## Introduction

In this paper we will show basic tools of statistical analysis solving a real world problem. Our goal is to develop a multivariate regression and explain its characteristics. The main objective is to build a multiple regression model with a large number of factors, thus defining the impact of each of them individually, as well as their impact on the cumulative simulated index. Factors included in the multiple regression, must meet the following requirements: 1. They must be numerical. If you want to include in the model a quality factor, which has no quantitative measurement, then it is necessary to make quantitative determination. 2. Factors should not be intercorrelated and even more so to be in the exact functional relationship.
Inclusion in the model factors with high intercorrelation (i.e. the correlation between the explanatory variables) can lead to undesirable consequences - the system of normal equations may be ill-conditioned and result in instability and unreliability of estimates of regression coefficients. If between the factors there is a high correlation, it is impossible to determine their effect on the isolated score and parameters of the regression equation are uninterpretable. Included in the multiple regression factors should explain the variation of the independent variable.

## Problem Statement

It is known that in past there was a real problem of racial segregation in the United States. Racial segregation in the United States is the separation of the white population of the United States from other ethnic groups (mainly blacks and Indians). Through various social barriers: separate training and education, the distinction between landing zones (white - sitting in front of) public transport and so on.

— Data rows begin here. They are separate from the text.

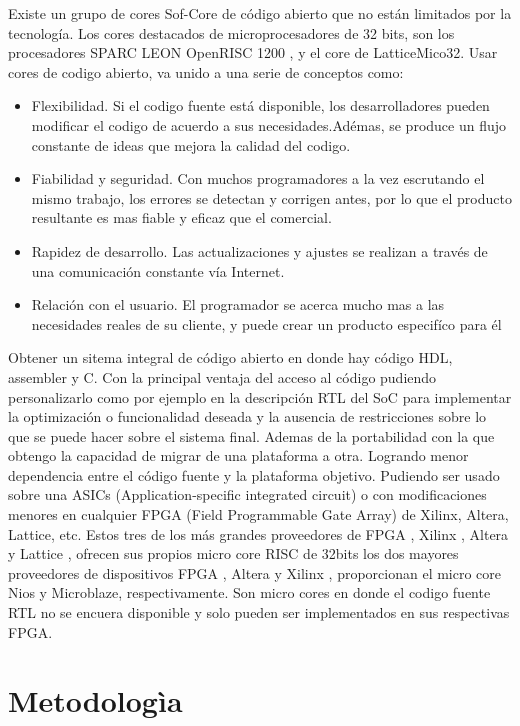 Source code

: Existe un grupo de cores Sof-Core de código abierto que no están limitados por la tecnología. Los cores destacados de microprocesadores de 32 bits, son los procesadores SPARC LEON OpenRISC 1200 , y el core de LatticeMico32. Usar cores de  codigo abierto,  va unido a una serie de conceptos como:
 \begin {itemize}
\item Flexibilidad. Si el codigo fuente está disponible, los desarrolladores pueden modificar el codigo de acuerdo a sus necesidades.Adémas, se produce un flujo constante de ideas que mejora la calidad del codigo.
\item Fiabilidad y seguridad. Con muchos programadores a la vez escrutando el mismo trabajo, los errores se detectan y corrigen antes, por lo que el producto resultante es mas fiable y eficaz que el comercial.
\item Rapidez de desarrollo. Las actualizaciones y ajustes se realizan a través de una comunicación constante vía Internet.
\item Relación con el usuario. El programador se acerca mucho mas a las necesidades reales de su cliente, y puede crear un producto especifíco para él
 \end {itemize}
 
Obtener un sitema integral de código abierto en donde hay código HDL, assembler y C. Con la principal ventaja del acceso al código pudiendo personalizarlo como por ejemplo en la descripción RTL del SoC para implementar la optimización o funcionalidad deseada y la ausencia de restricciones sobre lo que se puede hacer sobre el sistema final. Ademas de la portabilidad con la que obtengo la capacidad de migrar de una plataforma a otra. Logrando menor dependencia entre el código fuente y la plataforma objetivo. Pudiendo ser usado sobre una ASICs (Application-specific integrated circuit) o con modificaciones menores en cualquier FPGA (Field Programmable Gate Array) de Xilinx, Altera, Lattice, etc. 
Estos tres de los más grandes proveedores de FPGA , Xilinx , Altera y Lattice , ofrecen sus propios micro core RISC de 32bits los dos mayores proveedores de dispositivos FPGA , Altera y Xilinx , proporcionan el micro core Nios y Microblaze, respectivamente. Son micro cores  en donde el codigo fuente RTL no se encuera disponible y solo pueden ser implementados en sus respectivas FPGA.

\section{Metodologìa}



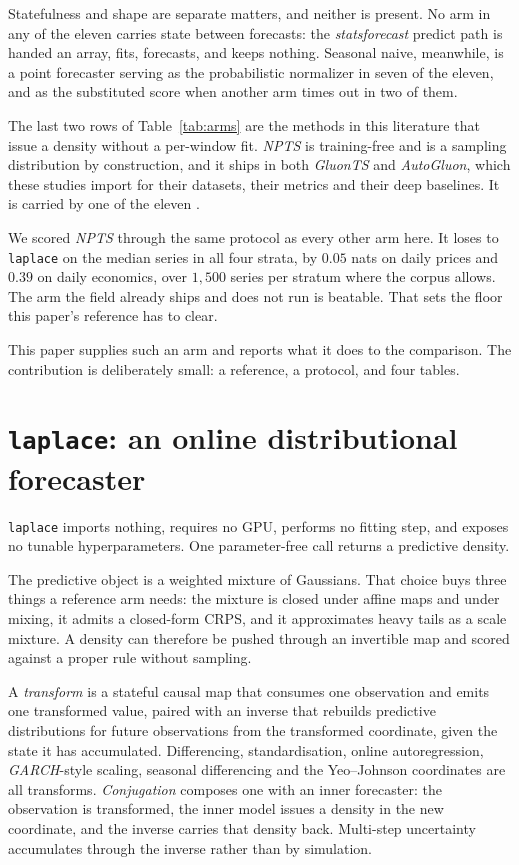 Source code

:\documentclass[article]{jss}
\providecommand{\pkg}[1]{\textit{#1}}
\renewcommand{\pkg}[1]{\textit{#1}}
\providecommand{\code}[1]{\texttt{#1}}
\begin{document}
Statefulness and shape are separate matters, and neither is present. No arm in
any of the eleven carries state between forecasts: the \pkg{statsforecast}
predict path is handed an array, fits, forecasts, and keeps nothing. Seasonal
naive, meanwhile, is a point forecaster serving as the probabilistic normalizer
in seven of the eleven, and as the substituted score when another arm times out
in two of them.

The last two rows of Table~\ref{tab:arms} are the methods in this literature
that issue a density without a per-window fit. \pkg{NPTS} is training-free and is a
sampling distribution by construction, and it ships in both \pkg{GluonTS} and
\pkg{AutoGluon}, which these studies import for their datasets, their metrics
and their deep baselines. It is carried by one of the eleven
\citep{rasul2023lagllama}.

We scored \pkg{NPTS} through the same protocol as every other arm here. It
loses to \code{laplace} on the median series in all four strata, by $0.05$ nats
on daily prices and $0.39$ on daily economics, over $1{,}500$ series per stratum
where the corpus allows. The arm the field already ships and does not run is
beatable. That sets the floor this paper's reference has to clear.

This paper supplies such an arm and reports what it does to the comparison. The
contribution is deliberately small: a reference, a protocol, and four tables.

\section{\code{laplace}: an online distributional forecaster}\label{sec:reference}

\code{laplace} imports nothing, requires no GPU, performs no fitting step, and
exposes no tunable hyperparameters. One parameter-free call returns a predictive
density.

The predictive object is a weighted mixture of Gaussians. That choice buys
three things a reference arm needs: the mixture is closed under affine maps and
under mixing, it admits a closed-form CRPS, and it approximates heavy tails as a
scale mixture. A density can therefore be pushed through an invertible map and
scored against a proper rule \citep{gneiting2007strictly} without sampling.

A \emph{transform} is a stateful causal map that consumes one observation and
emits one transformed value, paired with an inverse that rebuilds predictive
distributions for future observations from the transformed coordinate, given the
state it has accumulated. Differencing, standardisation, online autoregression,
\pkg{GARCH}-style scaling, seasonal differencing and the Yeo--Johnson
coordinates are all transforms. \emph{Conjugation} composes one with an inner
forecaster: the observation is transformed, the inner model issues a density in
the new coordinate, and the inverse carries that density back. Multi-step
uncertainty accumulates through the inverse rather than by simulation.
\end{document}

## Nowadays, racial segregation is legislatively abolished, but it is believed that some of its manifestations are found today.

It is believed that racial segregation There exists to this day. The report of the Project for Civil Rights at Harvard University in 2006, Professor Gary Orfild said: "The level of segregation in the country rose to the level of the late 1960s. We lost almost all of the progress made during the abolition of segregation in urban communities” (Hurst, C., 2007).
Also, the last report of the American Bureau of Investigation says that in the past year, almost 50% of crimes due to intolerance were committed racist. In most other cases, victims of violence are based on religion or sexual orientation.
According to FBI Hate Crime statistics, in 49.3% of cases the offender assaulted the victim because of her race. 20.2% of the victims were different non-standard sexual orientation, almost 17% belonged to another religion and 11.4% were victims of ethnic discrimination.
In addition, this year's report agency for the first time included such categories of malicious motives as hatred towards persons of a particular sex - an indicator for victims of such crimes was 0.5%.
As for the race of criminals, from the 5814 Identification of 52.4% were white, and 24.3% - blacks. Police were able to establish age in 2527 for crimes of hatred and prejudice, of which the majority - 68% - were adults.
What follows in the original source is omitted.